From: Jeff Davis on
On Fri, 2009-11-13 at 10:47 +0900, Itagaki Takahiro wrote:
> Alvaro Herrera <alvherre(a)commandprompt.com> wrote:
>
> > BTW I think the vacstmt.options change, which seems a reasonable idea to
> > me, could be extracted from the patch and applied separately. That'd
> > reduce the size of the patch somewhat.
>
> It's a good idea. I separated the part into the attached patch.
> It replaces VacuumStmt's "vacuum", "full", "analyze", and "verbose"
> fields into one "options" flag field.
>
> The only user-visible change is to support "VACUUM (options)" syntax:
> VACUUM ( FULL, FREEZE, VERBOSE, ANALYZE ) table (columns)
> We don't bother with the order of options in this form :)
>
> There is a debatable issue that we can use "VACUUM (VERBOSE) table (col)"
> in the abobe syntax. Columns are specified but no ANALYZE option there.
> An ANALYZE option is added automatically in the current implementation,
> but we should have thrown an syntax error in such case.

I have just begun review by reading some of the previous threads.

I'd like to try to summarize the goals we have for VACUUM to put these
patches in perspective:

1. Implement a rewrite version of VACUUM FULL, which is closer to
CLUSTER.

2. Use the new options syntax, to make the order of vacuum options
irrelevant.

3. Implement several flatfile maps to allow the rewrite version of
VACUUM FULL to work on catalogs:
http://archives.postgresql.org/message-id/19750.1252094460(a)sss.pgh.pa.us

4. Implement some kind of concurrent tuple mover that can slowly update
tuples and lazily VACUUM in such a way that they migrate to lower heap
pages (assuming no long-running transactions). This would be done with
normal updates (new xmin) and would not remove the old tuple until it
was really dead; otherwise there are concurrency problems. Such a
utility would be useful in cases where a very small fraction of tuples
need to be moved, or you don't have enough space for a rewrite.

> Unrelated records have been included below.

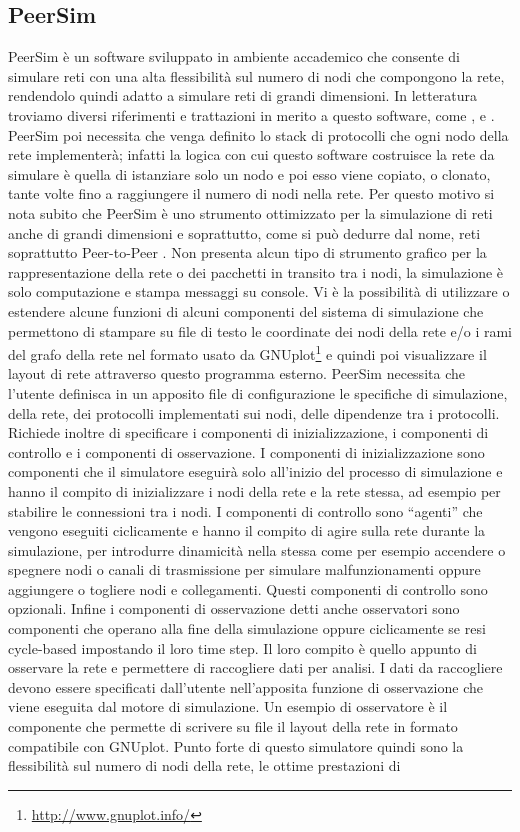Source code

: \subsection{PeerSim}
PeerSim è un software sviluppato in ambiente accademico che consente di simulare reti con una alta flessibilità sul numero di nodi che compongono la rete, rendendolo quindi adatto a simulare reti di grandi dimensioni. In letteratura troviamo diversi riferimenti e trattazioni in merito a questo software, come \cite{montresor2010-peersim}, \cite{montresor2009-peersim_scalabile} e \cite{montresor2009-peersimP2P}. PeerSim poi necessita che venga definito lo stack di protocolli che ogni nodo della rete implementerà; infatti la logica con cui questo software costruisce la rete da simulare è quella di istanziare solo un nodo e poi esso viene copiato, o clonato, tante volte fino a raggiungere il numero di nodi nella rete. Per questo motivo si nota subito  che PeerSim è uno strumento ottimizzato per la simulazione di reti anche di grandi dimensioni e soprattutto, come si può dedurre dal nome, reti soprattutto Peer-to-Peer \cite{montresor2009-peersimP2P}. Non presenta alcun tipo di strumento grafico per la rappresentazione della rete o dei pacchetti in transito tra i nodi, la simulazione è solo computazione e stampa messaggi su console. Vi è la possibilità di utilizzare o estendere alcune funzioni di alcuni componenti del sistema di simulazione che permettono di stampare su file di testo le coordinate dei nodi della rete e/o i rami del grafo della rete nel formato usato da GNUplot\footnote{\url{http://www.gnuplot.info/}} e quindi poi visualizzare il layout di rete attraverso questo programma esterno. PeerSim necessita che l'utente definisca in un apposito file di configurazione le specifiche di simulazione, della rete, dei protocolli implementati sui nodi, delle dipendenze tra i protocolli. Richiede inoltre di specificare i componenti di inizializzazione, i componenti di controllo e i componenti di osservazione. I componenti di inizializzazione sono componenti che il simulatore eseguirà solo all'inizio del processo di simulazione e hanno il compito di inizializzare i nodi della rete e la rete stessa, ad esempio per stabilire le connessioni tra i nodi. I componenti di controllo sono “agenti” che vengono eseguiti ciclicamente e hanno il compito di agire sulla rete durante la simulazione, per introdurre dinamicità nella stessa come per esempio accendere o spegnere nodi o canali di trasmissione per simulare malfunzionamenti oppure aggiungere o togliere nodi e collegamenti. Questi componenti di controllo sono opzionali. Infine i componenti di osservazione detti anche osservatori sono componenti che operano alla fine della simulazione oppure ciclicamente se resi cycle-based impostando il loro time step. Il loro compito è quello appunto di osservare la rete e permettere di raccogliere dati per analisi. I dati da raccogliere devono essere specificati dall'utente nell'apposita funzione di osservazione che viene eseguita dal motore di simulazione. Un esempio di osservatore è il componente che permette di scrivere su file il layout della rete in formato compatibile con GNUplot. Punto forte di questo simulatore quindi sono la flessibilità sul numero di nodi della rete, le ottime prestazioni di 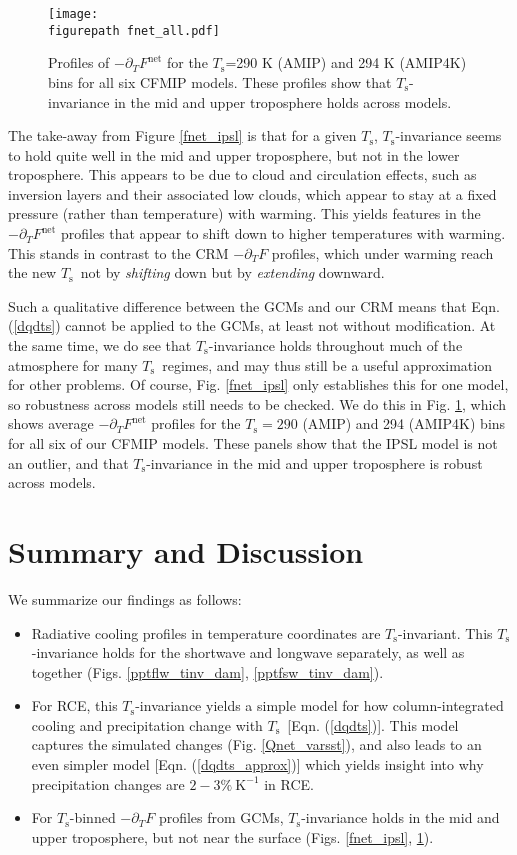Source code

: \documentclass[10pt]{article}
\newcommand{\eqnref}[1]{(\ref{#1})}
\newcommand{\ppt}{\ensuremath{\partial_T}}
\newcommand{\Fnet}{\ensuremath{F^\mathrm{net}}}
\newcommand{\Ts}{\ensuremath{T_\mathrm{s}}}
\newcommand{\Kinverse}{\ensuremath{\mathrm{K^{-1}}}}
\newcommand{\figurepath}{../figures/}
\begin{document}
\begin{figure}[t]
	\begin{center}
			\texttt{[image: \\figurepath fnet\_all.pdf]}
		\caption{ Profiles of $-\ppt \Fnet$ for the \Ts=290 K (AMIP) and 294 K (AMIP4K) bins for all six CFMIP models. These profiles show that \Ts-invariance in the mid and upper troposphere holds across models.
		\label{fnet_all}
		}
	\end{center}
\end{figure}


The take-away from Figure \ref{fnet_ipsl} is that for a given \Ts, \Ts-invariance seems to hold quite well in the mid and upper troposphere, but not in the lower troposphere. This appears to be due to cloud and circulation  effects, such as inversion layers and their associated low clouds, which appear to stay at a fixed pressure (rather than temperature) with warming. This yields features in the $-\ppt \Fnet$ profiles that appear to shift down to higher temperatures with  warming. This stands in contrast to the CRM $-\ppt F$ profiles, which under warming reach the new \Ts\ not by \emph{shifting} down but by \emph{extending} downward. 

Such a qualitative difference between the GCMs and our CRM means that Eqn. \eqnref{dqdts} cannot be applied to the GCMs, at least not without modification. At the same time, we do see that \Ts-invariance holds throughout much of the atmosphere for many \Ts\ regimes, and may thus still be a useful approximation for other problems. Of course, Fig. \ref{fnet_ipsl} only establishes this for one model, so robustness across models still needs to be checked. We do this in Fig. \ref{fnet_all}, which shows average $-\ppt \Fnet$ profiles for the $\Ts= 290$ (AMIP) and 294 (AMIP4K) bins  for all six of our  CFMIP models. These panels show that the IPSL model is not an outlier, and that \Ts-invariance in the mid and upper troposphere is robust across models.



\section{Summary and Discussion}
We summarize our findings as follows:
	\begin{itemize}
		\item Radiative cooling profiles in temperature coordinates are  \Ts-invariant. This \Ts-invariance holds for the shortwave and longwave separately, as well as together (Figs. \ref{pptflw_tinv_dam}, \ref{pptfsw_tinv_dam}).
		\item For RCE, this \Ts-invariance yields a simple model for how column-integrated cooling and  precipitation change with \Ts\ [Eqn. \eqnref{dqdts}]. This model captures the simulated changes (Fig. \ref{Qnet_varsst}), and also leads to an even simpler model [Eqn. \eqnref{dqdts_approx}] which yields insight into why precipitation changes are  $2 -3\%\ \Kinverse$ in RCE.
		\item For \Ts-binned $-\ppt F$ profiles from GCMs, \Ts-invariance holds in the mid and upper troposphere, but not near the surface (Figs. \ref{fnet_ipsl}, \ref{fnet_all}).
	\end{itemize}
		
\end{document}
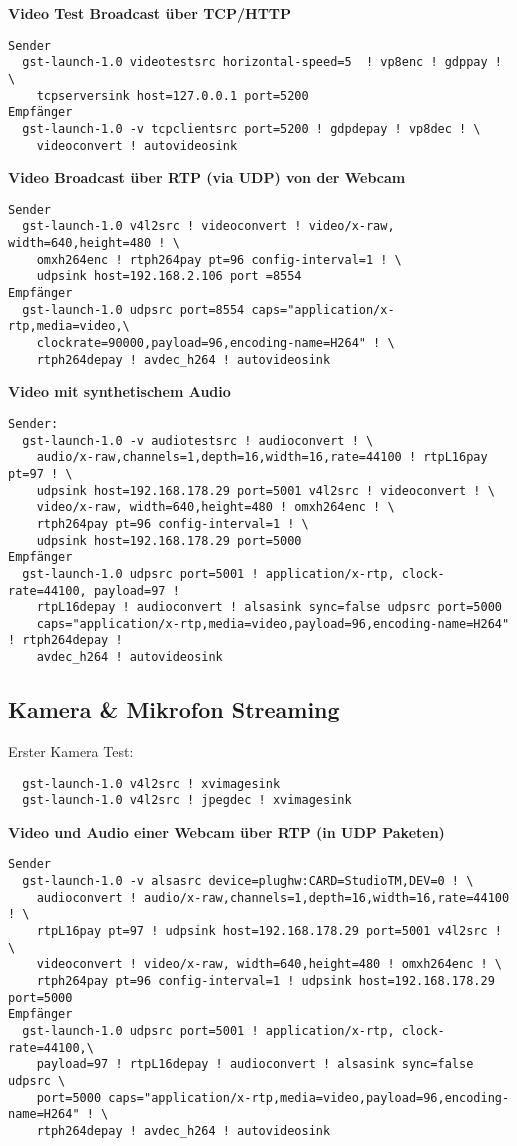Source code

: \textbf{Video Test Broadcast über TCP/HTTP}
\begin{verbatim}
Sender
  gst-launch-1.0 videotestsrc horizontal-speed=5  ! vp8enc ! gdppay ! \
    tcpserversink host=127.0.0.1 port=5200
Empfänger
  gst-launch-1.0 -v tcpclientsrc port=5200 ! gdpdepay ! vp8dec ! \
    videoconvert ! autovideosink
\end{verbatim}

\textbf{Video Broadcast über RTP (via UDP) von der Webcam}
\begin{verbatim}
Sender
  gst-launch-1.0 v4l2src ! videoconvert ! video/x-raw, width=640,height=480 ! \
    omxh264enc ! rtph264pay pt=96 config-interval=1 ! \
    udpsink host=192.168.2.106 port =8554
Empfänger
  gst-launch-1.0 udpsrc port=8554 caps="application/x-rtp,media=video,\
    clockrate=90000,payload=96,encoding-name=H264" ! \
    rtph264depay ! avdec_h264 ! autovideosink
\end{verbatim}

\textbf{Video mit synthetischem Audio}
\begin{verbatim}
Sender:
  gst-launch-1.0 -v audiotestsrc ! audioconvert ! \
    audio/x-raw,channels=1,depth=16,width=16,rate=44100 ! rtpL16pay pt=97 ! \
    udpsink host=192.168.178.29 port=5001 v4l2src ! videoconvert ! \
    video/x-raw, width=640,height=480 ! omxh264enc ! \
    rtph264pay pt=96 config-interval=1 ! \
    udpsink host=192.168.178.29 port=5000
Empfänger
  gst-launch-1.0 udpsrc port=5001 ! application/x-rtp, clock-rate=44100, payload=97 ! 
    rtpL16depay ! audioconvert ! alsasink sync=false udpsrc port=5000 
    caps="application/x-rtp,media=video,payload=96,encoding-name=H264" ! rtph264depay !     
    avdec_h264 ! autovideosink
\end{verbatim}

\subsection{Kamera \& Mikrofon Streaming}
Erster Kamera Test:
\begin{verbatim}
  gst-launch-1.0 v4l2src ! xvimagesink
  gst-launch-1.0 v4l2src ! jpegdec ! xvimagesink
\end{verbatim}

\textbf{Video und Audio einer Webcam über RTP (in UDP Paketen)}
\begin{verbatim}
Sender
  gst-launch-1.0 -v alsasrc device=plughw:CARD=StudioTM,DEV=0 ! \
    audioconvert ! audio/x-raw,channels=1,depth=16,width=16,rate=44100 ! \
    rtpL16pay pt=97 ! udpsink host=192.168.178.29 port=5001 v4l2src ! \
    videoconvert ! video/x-raw, width=640,height=480 ! omxh264enc ! \
    rtph264pay pt=96 config-interval=1 ! udpsink host=192.168.178.29 port=5000
Empfänger
  gst-launch-1.0 udpsrc port=5001 ! application/x-rtp, clock-rate=44100,\
    payload=97 ! rtpL16depay ! audioconvert ! alsasink sync=false udpsrc \
    port=5000 caps="application/x-rtp,media=video,payload=96,encoding-name=H264" ! \
    rtph264depay ! avdec_h264 ! autovideosink
\end{verbatim}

5. Remove VACUUM FULL (in it's current form) completely.

Some other ideas also came out of the thread, like:

* Provide a way to truncate the dead space from the end of a relation in
a blocking manner. Right now, lazy vacuum won't shrink the file unless
it can acquire an exclusive lock without waiting, and there's no way to
actually make it wait. This can be a separate command, not necessarily a
part of VACUUM.

* Josh Berkus suggested allowing the user to specify a different
tablespace in which to rebuild the tablespace.

I'll begin looking at the patches themselves now, which implement #1 and
#2.

If we can implement enough of these features (say, #3 also) to remove
the current form of VACUUM FULL, then we can just call the new feature
VACUUM FULL, and save ourselves from syntactical headaches.

Regards,
Jeff Davis


--
Sent via pgsql-hackers mailing list (pgsql-hackers(a)postgresql.org)
To make changes to your subscription:
http://www.postgresql.org/mailpref/pgsql-hackers

From: Tom Lane on
Jeff Davis <pgsql(a)j-davis.com> writes:
> I'd like to try to summarize the goals we have for VACUUM to put these
> patches in perspective:

Good summary, but ...

> Some other ideas also came out of the thread, like:

> * Provide a way to truncate the dead space from the end of a relation in
> a blocking manner. Right now, lazy vacuum won't shrink the file unless
> it can acquire an exclusive lock without waiting, and there's no way to
> actually make it wait. This can be a separate command, not necessarily a
> part of VACUUM.

What I remembered was actually closer to the opposite: people are
concerned about lazy vac holding the exclusive lock too long once it
does acquire it. In a manual vacuum this leads to unexpected blockage
of concurrent queries, and in an autovac this leads to a forced cancel
preventing autovac from completing the operation (which means no
space removal at all, and no stats update either). The code is designed
on the assumption that it won't spend very long holding the ex lock,
and so I think a reasonable TODO item is to ensure that by having it
limit how many blocks it will scan during the shrinkage attempt.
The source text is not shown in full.